18

Mar

by pi3

One day I was reviewing all bugs in bugtraq IDs (popular bids). I want to know which kind of bugs is it now popular and what is the trend of modern bugs. I came to two main conclusions:

1) The most popular are SQL/XSS bugs but in 60% this is found in software which nobody knows/uses (stupid kiddie)

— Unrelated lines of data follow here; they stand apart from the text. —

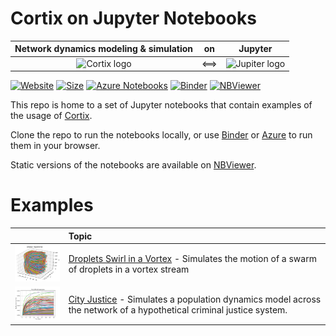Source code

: # Cortix on Jupyter Notebooks

| Network dynamics modeling & simulation | on | Jupyter |
|:---:|:--:|:----:|
| <img src="https://cortix.org/logo.jpg" title="Cortix logo"> | <==> | <img width="115" src="https://upload.wikimedia.org/wikipedia/commons/thumb/3/38/Jupyter_logo.svg/250px-Jupyter_logo.svg.png" title="Jupiter logo"> |

[![Website](https://img.shields.io/website/https/github.com/dpploy/cortix-nb.svg)](https://github.com/dpploy/cortix-nb)
[![Size](https://img.shields.io/github/repo-size/dpploy/cortix-nb.svg?label=size&style=flat)](https://cortix.org)
[![Azure Notebooks](https://notebooks.azure.com/launch.svg)](https://notebooks.azure.com/dealmeidavf/projects/cortix-nb)
[![Binder](https://mybinder.org/badge_logo.svg)](https://mybinder.org/v2/gh/dpploy/cortix-nb/master)
[![NBViewer](https://github.com/jupyter/design/blob/master/logos/Badges/nbviewer_badge.svg)](http://nbviewer.jupyter.org/github/dpploy/cortix-nb/)

This repo is home to a set of  Jupyter notebooks that contain  examples of the usage of [Cortix](https://github.com/dpploy/cortix). 

Clone the repo to run the notebooks locally, or use [Binder](https://mybinder.org/v2/gh/dpploy/cortix-nb/master) or [Azure](https://notebooks.azure.com/dealmeidavf/projects/cortix-nb) to run them in your browser.

Static versions of the notebooks are available on [NBViewer](http://nbviewer.jupyter.org/github/dpploy/cortix-nb).

# Examples

|  | Topic |
|:---|:---|
|<img  width="150" src="https://github.com/dpploy/cortix-nb/blob/master/img/droplet.png" title="droplets"> | [Droplets Swirl in a Vortex](https://nbviewer.jupyter.org/github/dpploy/cortix-nb/blob/master/run_droplet_swirl.ipynb) -  Simulates the motion of a swarm of droplets in a vortex stream |
|<img  width="150" src="https://github.com/dpploy/cortix-nb/blob/master/img/justice.png" title="droplets"> | [City Justice](https://nbviewer.jupyter.org/github/dpploy/cortix-nb/blob/master/run_city_justice.ipynb) - Simulates a population dynamics model across the network of a hypothetical criminal justice system. |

2) We’ve got 2010 year and there is still possible to find stack overflow bugs! The most funny thing for me there is more remote stack overflow bugs than local 🙂

Stack overflow bugs is one of the oldest class of software bugs which still exists – more-less 10% of all bugs ! Of course it isn’t 199x year that you can find it using regexpression for ‘grep’ program. So what is conclusion? Exploit stack overflow bugs is still interesting from attackers point of view. The question is “Is it still possible to exploit this class of bugs in modern UNIX systems in 2010 year?”. The answer for this question isn’t simple. Let’s do simple review of modern defence systems. We’ve got:

*) Non-exec memory (not only stack – almost every region where it is NOT necessary)
*) W^X – “Write XOR Exec” memory. It forbids memory with Write and Exec bits in the same time.
*) AAAS – ASCII Armored Address Space
*) ASLR – Address Space Layout Randomization
*) mmap() and mprotect() protections
*) Heap protections – like safe-unlink(), safe malloc() implementation (OpenBSD)
*) Random canary of death protections                       ——————————-|
*) frame pointer protection by canary of death                                                |
*) move all pointers to the beginning of the frame                                           |==>  pro-police
*) move all local byte arrays to the end of the frame                                       |        protection (SSP)
*) Vulnerable arguments copied to the local variables and then reordered—-|
.

We can bypass most of this protection but if it isn’t connected. Is there any possibilities to exploit in modern UNIX systems REMOTE stack overflow bugs with enabled ALL of this protections?! It sounds crazy… but STILL we CAN DO IT 🙂 I wrote simple server with remote stack overflow bug and EXPLOIT it. Proof Of Concept of course is private but I created a movie of exploiting. You can find it here:

http://site.pi3.com.pl/priv/bypass-all-protections.flv

We’ve got 2010 year and we can still exploit remote stack overflow bugs in modern UNIX systems 🙂 Amazing… but it could be that this techniques (yes it isn’t one technique which is used to exploit this bug) is the last opportunity to exploiting remote stack overflow bugs… OK so… have a nice watching 🙂

Best regards,

Adam Zabrocki

Comments

  1. z33d on 03.18.2010

    Is there any new concept or ninja trick? For me
    it seems that it’s nothing new, you simply brute force canary value, guessing one byte at time. Or am I wrong?

  2. admin on 03.18.2010

    Yes, there is. Canary is only one of the defence which i bypass remotely. Problem is to bypassing all protections using remote attack. This show it is possible.

  3. Gu1 on 03.19.2010

    Another article with more details about how you did it would be great. That would be much more explanatory than this video.

  4. Newlog on 04.28.2010

    I’m with Gu1 😀

  5. etho on 05.25.2010

    Can you public code of vulnerable server?

  6. admin on 05.25.2010

    I’m preparing paper about details how to exploit remote stack overflow bugs. There will be server and exploit code…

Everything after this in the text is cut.